(Action item):
From the records that follow, copy every line in which "dimensão" appears.

** Opening Stored data block **

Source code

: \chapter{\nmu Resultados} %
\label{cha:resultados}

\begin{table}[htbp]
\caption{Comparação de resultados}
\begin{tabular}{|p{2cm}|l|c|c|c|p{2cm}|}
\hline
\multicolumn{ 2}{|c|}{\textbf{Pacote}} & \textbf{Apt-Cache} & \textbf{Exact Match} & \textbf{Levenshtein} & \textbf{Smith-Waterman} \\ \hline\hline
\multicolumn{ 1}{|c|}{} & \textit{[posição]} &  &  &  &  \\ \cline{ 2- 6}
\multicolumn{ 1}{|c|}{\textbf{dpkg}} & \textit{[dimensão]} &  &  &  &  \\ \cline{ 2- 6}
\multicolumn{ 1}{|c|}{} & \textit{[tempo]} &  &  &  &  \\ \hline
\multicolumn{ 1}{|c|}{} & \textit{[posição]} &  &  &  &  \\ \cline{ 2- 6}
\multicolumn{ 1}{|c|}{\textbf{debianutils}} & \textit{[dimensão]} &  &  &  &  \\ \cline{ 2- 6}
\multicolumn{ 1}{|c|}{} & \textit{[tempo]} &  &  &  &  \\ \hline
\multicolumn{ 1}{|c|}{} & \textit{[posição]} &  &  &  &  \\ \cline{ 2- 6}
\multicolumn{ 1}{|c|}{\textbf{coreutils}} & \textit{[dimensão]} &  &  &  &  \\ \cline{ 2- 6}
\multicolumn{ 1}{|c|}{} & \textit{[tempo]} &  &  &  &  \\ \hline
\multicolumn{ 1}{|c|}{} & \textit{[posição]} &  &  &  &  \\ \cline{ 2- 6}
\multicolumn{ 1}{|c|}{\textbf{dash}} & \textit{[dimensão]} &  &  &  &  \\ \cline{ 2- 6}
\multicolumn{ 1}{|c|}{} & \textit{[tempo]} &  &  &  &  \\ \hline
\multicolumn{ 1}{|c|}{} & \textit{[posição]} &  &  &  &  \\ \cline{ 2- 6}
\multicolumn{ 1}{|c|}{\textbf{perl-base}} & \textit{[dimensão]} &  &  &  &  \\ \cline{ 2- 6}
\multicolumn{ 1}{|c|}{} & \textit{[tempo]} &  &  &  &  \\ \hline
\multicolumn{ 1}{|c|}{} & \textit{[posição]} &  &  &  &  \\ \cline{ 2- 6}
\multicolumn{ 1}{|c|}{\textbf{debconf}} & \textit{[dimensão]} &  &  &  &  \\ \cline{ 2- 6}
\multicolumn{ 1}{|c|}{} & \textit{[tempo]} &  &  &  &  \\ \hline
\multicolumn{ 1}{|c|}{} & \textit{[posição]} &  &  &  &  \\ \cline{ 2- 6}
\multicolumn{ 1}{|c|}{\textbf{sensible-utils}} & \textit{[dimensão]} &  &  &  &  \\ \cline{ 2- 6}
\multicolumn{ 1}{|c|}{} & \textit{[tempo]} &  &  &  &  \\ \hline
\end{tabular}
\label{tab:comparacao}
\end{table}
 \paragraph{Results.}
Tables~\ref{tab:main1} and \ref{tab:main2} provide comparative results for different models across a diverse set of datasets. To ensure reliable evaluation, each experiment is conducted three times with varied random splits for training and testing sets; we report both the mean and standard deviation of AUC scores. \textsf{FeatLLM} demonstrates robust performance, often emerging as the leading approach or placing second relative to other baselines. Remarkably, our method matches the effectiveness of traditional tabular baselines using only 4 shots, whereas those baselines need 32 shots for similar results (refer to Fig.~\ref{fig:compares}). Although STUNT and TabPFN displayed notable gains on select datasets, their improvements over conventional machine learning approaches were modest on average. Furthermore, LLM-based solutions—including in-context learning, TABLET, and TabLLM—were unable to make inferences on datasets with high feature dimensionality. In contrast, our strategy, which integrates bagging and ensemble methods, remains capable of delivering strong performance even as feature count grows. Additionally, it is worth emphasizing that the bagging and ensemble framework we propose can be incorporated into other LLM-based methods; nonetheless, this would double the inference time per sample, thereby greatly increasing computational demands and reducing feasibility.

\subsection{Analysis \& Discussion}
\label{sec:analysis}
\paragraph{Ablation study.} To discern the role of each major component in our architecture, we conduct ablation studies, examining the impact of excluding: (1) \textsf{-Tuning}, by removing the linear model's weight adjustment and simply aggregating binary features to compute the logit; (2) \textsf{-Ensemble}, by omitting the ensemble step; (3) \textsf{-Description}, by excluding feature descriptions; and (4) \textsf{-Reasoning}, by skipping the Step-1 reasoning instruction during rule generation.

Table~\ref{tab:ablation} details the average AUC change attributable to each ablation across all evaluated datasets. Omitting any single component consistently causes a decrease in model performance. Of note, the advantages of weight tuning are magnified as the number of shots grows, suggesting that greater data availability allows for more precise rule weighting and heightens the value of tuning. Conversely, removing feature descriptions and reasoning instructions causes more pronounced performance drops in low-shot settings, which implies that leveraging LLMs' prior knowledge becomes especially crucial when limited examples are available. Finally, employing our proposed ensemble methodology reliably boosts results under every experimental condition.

** Closing Stored data block **

(Output of the exercise):
\multicolumn{ 1}{|c|}{\textbf{dpkg}} & \textit{[dimensão]} &  &  &  &  \\ \cline{ 2- 6}
\multicolumn{ 1}{|c|}{\textbf{debianutils}} & \textit{[dimensão]} &  &  &  &  \\ \cline{ 2- 6}
\multicolumn{ 1}{|c|}{\textbf{coreutils}} & \textit{[dimensão]} &  &  &  &  \\ \cline{ 2- 6}
\multicolumn{ 1}{|c|}{\textbf{dash}} & \textit{[dimensão]} &  &  &  &  \\ \cline{ 2- 6}
\multicolumn{ 1}{|c|}{\textbf{perl-base}} & \textit{[dimensão]} &  &  &  &  \\ \cline{ 2- 6}
\multicolumn{ 1}{|c|}{\textbf{debconf}} & \textit{[dimensão]} &  &  &  &  \\ \cline{ 2- 6}
\multicolumn{ 1}{|c|}{\textbf{sensible-utils}} & \textit{[dimensão]} &  &  &  &  \\ \cline{ 2- 6}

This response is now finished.